You describe a common dilema. I'm still trying to figure out the best way to unload monitors. If you get a few tons together on skids, or fill a container, they are a commodity. If you sell them to unscrupulous brokers they will likely end up in some podunk country getting processed recklessley or picked apart by kids. If you recycle them responsibly, you pay for it. 

Computer recyclers often charge a fee for monitors, like $5 apiece or by the pound. That is the only way to make it profitable for the small scale recycler. I just see it as a "cost of doing business". I'll pass up loads that are monitor heavy or, take some monitors as a favor if it's part of a merchantable load. 

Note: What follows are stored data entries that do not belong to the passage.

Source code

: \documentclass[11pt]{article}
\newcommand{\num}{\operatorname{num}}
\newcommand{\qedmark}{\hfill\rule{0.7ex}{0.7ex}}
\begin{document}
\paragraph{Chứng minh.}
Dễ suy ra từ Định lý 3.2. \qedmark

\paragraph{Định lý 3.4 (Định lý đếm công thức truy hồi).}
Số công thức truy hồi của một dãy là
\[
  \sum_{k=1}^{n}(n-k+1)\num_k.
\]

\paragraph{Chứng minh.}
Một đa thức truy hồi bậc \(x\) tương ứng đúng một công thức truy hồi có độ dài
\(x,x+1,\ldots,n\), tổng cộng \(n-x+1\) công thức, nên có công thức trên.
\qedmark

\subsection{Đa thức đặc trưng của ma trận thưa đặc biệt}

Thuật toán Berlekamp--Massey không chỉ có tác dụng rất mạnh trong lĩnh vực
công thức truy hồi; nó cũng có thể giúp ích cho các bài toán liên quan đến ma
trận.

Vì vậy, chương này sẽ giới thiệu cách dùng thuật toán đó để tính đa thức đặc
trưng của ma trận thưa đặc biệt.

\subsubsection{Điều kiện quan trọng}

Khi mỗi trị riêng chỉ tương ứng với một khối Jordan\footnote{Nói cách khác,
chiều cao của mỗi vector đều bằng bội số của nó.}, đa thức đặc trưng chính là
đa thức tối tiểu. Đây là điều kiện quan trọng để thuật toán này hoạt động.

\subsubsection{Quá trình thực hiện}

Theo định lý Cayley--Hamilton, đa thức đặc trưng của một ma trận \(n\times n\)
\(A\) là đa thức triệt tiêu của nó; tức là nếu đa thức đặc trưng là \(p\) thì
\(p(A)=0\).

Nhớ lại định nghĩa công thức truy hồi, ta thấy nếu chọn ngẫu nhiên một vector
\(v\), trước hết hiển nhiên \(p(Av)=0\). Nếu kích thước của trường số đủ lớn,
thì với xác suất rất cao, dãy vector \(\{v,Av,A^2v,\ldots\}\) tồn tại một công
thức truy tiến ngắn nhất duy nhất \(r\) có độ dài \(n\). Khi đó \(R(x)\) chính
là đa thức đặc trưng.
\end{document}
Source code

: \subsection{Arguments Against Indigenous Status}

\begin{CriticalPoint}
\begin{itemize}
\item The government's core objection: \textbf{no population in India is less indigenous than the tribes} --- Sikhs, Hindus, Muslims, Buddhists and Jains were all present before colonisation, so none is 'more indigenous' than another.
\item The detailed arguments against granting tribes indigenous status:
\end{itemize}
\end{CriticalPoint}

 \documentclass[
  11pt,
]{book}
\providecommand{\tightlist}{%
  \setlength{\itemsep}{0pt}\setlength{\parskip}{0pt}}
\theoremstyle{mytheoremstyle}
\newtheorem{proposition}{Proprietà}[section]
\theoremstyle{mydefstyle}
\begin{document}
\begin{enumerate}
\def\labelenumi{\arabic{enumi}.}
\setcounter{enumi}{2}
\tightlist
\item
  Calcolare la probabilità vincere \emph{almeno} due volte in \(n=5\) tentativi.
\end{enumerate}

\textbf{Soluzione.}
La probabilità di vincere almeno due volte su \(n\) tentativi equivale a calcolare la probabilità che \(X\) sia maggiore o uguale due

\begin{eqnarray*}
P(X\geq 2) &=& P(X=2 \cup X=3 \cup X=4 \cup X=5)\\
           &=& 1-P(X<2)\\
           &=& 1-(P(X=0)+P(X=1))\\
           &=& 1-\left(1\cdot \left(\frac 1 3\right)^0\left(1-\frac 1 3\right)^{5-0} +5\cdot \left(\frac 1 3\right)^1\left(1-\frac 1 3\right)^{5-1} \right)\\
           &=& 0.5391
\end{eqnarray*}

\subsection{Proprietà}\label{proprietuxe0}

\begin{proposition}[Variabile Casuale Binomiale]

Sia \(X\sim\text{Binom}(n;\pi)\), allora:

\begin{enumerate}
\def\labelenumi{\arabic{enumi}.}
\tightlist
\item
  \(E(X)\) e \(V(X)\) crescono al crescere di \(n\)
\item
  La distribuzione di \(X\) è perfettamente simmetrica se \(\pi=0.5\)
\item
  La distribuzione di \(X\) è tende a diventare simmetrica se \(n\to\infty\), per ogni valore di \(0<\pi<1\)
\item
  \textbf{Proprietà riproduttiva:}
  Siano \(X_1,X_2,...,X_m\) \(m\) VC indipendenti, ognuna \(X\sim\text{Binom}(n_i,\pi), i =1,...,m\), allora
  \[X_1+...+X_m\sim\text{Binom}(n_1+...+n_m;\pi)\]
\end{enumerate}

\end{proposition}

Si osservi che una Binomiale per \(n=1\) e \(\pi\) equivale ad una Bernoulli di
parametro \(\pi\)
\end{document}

Who's got a good strategy for monitors?

It's a greedy, short-sighted fool who sneeks them into the landfill...


----------



## banjags (Jan 15, 2008)

So if a person has the space save to them till you have a container full might be worth while. I found some ads that are paying $5 per monitor by the container load.
Wonder how many fit in a container? 
I figure 36 on a pallet, 20 pallets per container... 720 monitors... wow.
720 x 5 = 3600 not bad if the buyer pays shipping.


----------



## Never_Evil (Jan 15, 2008)

There are plenty of non precious metals in a monitor that could make them worth the effort to recycle them. Just incase some people forgot, there could be a huge charge still in the tube. When I say huge, Im talking average of 30,000 volts. Some wire with gator clips and a large screwdriver with a 1/4 or 5/16 inch blade can be used to discharge the tube. 

Anywho back to the monitor. The yoke is the copper basket on the neck of the tube and right now copper prices are fairly nice. There is also plenty of aluminum to take off the boards, the steel chassis is there for recycle and the deguasing coil I believe is also copper. The deguasing coild is the thick black wire that goes around the outside of the picture tube used to correct the colors when the monitor is first turned on. The fly back transformer is also full of copper but takes a little time to get open. There is lead that fills the vacuum hole in the tube. The most hazardous part is the phosphorus on the front of the screen. The glass can be recycled to an extent. 

Its good for something to do when computers or other scrap just isnt there. I have nearly 300 monitors to go through myself, and just need to get them all organized before I start on them.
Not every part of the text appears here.